**EXERCISE OBJECTIVE**
Repeat the data below word for word.
EXERCISE MATERIAL Start Marker
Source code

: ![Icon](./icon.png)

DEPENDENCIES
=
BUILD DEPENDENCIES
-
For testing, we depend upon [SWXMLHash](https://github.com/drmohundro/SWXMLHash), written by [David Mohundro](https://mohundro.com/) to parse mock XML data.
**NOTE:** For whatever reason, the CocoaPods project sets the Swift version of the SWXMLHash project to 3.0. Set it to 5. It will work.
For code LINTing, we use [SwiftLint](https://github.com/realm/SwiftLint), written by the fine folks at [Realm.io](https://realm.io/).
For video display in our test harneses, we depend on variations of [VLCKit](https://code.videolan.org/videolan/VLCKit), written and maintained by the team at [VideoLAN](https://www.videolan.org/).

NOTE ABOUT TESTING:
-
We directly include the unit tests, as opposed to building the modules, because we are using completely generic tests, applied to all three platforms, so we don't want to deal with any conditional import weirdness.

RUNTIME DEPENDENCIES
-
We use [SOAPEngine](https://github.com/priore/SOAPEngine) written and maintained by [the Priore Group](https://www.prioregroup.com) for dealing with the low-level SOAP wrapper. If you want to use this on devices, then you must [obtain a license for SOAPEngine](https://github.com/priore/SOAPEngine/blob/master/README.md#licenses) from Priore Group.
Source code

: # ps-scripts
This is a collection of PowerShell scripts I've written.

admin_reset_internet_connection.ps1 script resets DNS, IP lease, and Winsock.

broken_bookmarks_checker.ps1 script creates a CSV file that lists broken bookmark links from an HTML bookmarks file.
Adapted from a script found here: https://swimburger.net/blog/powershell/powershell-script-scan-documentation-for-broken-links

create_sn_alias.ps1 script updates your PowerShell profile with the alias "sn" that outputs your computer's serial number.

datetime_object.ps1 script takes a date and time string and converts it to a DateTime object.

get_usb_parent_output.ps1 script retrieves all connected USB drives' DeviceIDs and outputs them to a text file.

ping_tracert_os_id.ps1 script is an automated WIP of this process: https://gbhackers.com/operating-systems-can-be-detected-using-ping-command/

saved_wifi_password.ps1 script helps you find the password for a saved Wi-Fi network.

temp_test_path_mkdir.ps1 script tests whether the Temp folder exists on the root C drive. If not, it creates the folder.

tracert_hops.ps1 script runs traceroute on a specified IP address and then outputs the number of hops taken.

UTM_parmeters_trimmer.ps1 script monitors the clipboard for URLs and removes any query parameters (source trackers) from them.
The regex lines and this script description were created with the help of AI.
EXERCISE MATERIAL End Marker
**SOLUTION TO THIS PROBLEM**
Source code

: ![Icon](./icon.png)

DEPENDENCIES
=
BUILD DEPENDENCIES
-
For testing, we depend upon [SWXMLHash](https://github.com/drmohundro/SWXMLHash), written by [David Mohundro](https://mohundro.com/) to parse mock XML data.
**NOTE:** For whatever reason, the CocoaPods project sets the Swift version of the SWXMLHash project to 3.0. Set it to 5. It will work.
For code LINTing, we use [SwiftLint](https://github.com/realm/SwiftLint), written by the fine folks at [Realm.io](https://realm.io/).
For video display in our test harneses, we depend on variations of [VLCKit](https://code.videolan.org/videolan/VLCKit), written and maintained by the team at [VideoLAN](https://www.videolan.org/).

NOTE ABOUT TESTING:
-
We directly include the unit tests, as opposed to building the modules, because we are using completely generic tests, applied to all three platforms, so we don't want to deal with any conditional import weirdness.

RUNTIME DEPENDENCIES
-
We use [SOAPEngine](https://github.com/priore/SOAPEngine) written and maintained by [the Priore Group](https://www.prioregroup.com) for dealing with the low-level SOAP wrapper. If you want to use this on devices, then you must [obtain a license for SOAPEngine](https://github.com/priore/SOAPEngine/blob/master/README.md#licenses) from Priore Group.
Source code

: # ps-scripts
This is a collection of PowerShell scripts I've written.

admin_reset_internet_connection.ps1 script resets DNS, IP lease, and Winsock.

broken_bookmarks_checker.ps1 script creates a CSV file that lists broken bookmark links from an HTML bookmarks file.
Adapted from a script found here: https://swimburger.net/blog/powershell/powershell-script-scan-documentation-for-broken-links

create_sn_alias.ps1 script updates your PowerShell profile with the alias "sn" that outputs your computer's serial number.

datetime_object.ps1 script takes a date and time string and converts it to a DateTime object.

get_usb_parent_output.ps1 script retrieves all connected USB drives' DeviceIDs and outputs them to a text file.

ping_tracert_os_id.ps1 script is an automated WIP of this process: https://gbhackers.com/operating-systems-can-be-detected-using-ping-command/

saved_wifi_password.ps1 script helps you find the password for a saved Wi-Fi network.

temp_test_path_mkdir.ps1 script tests whether the Temp folder exists on the root C drive. If not, it creates the folder.

tracert_hops.ps1 script runs traceroute on a specified IP address and then outputs the number of hops taken.

UTM_parmeters_trimmer.ps1 script monitors the clipboard for URLs and removes any query parameters (source trackers) from them.
The regex lines and this script description were created with the help of AI.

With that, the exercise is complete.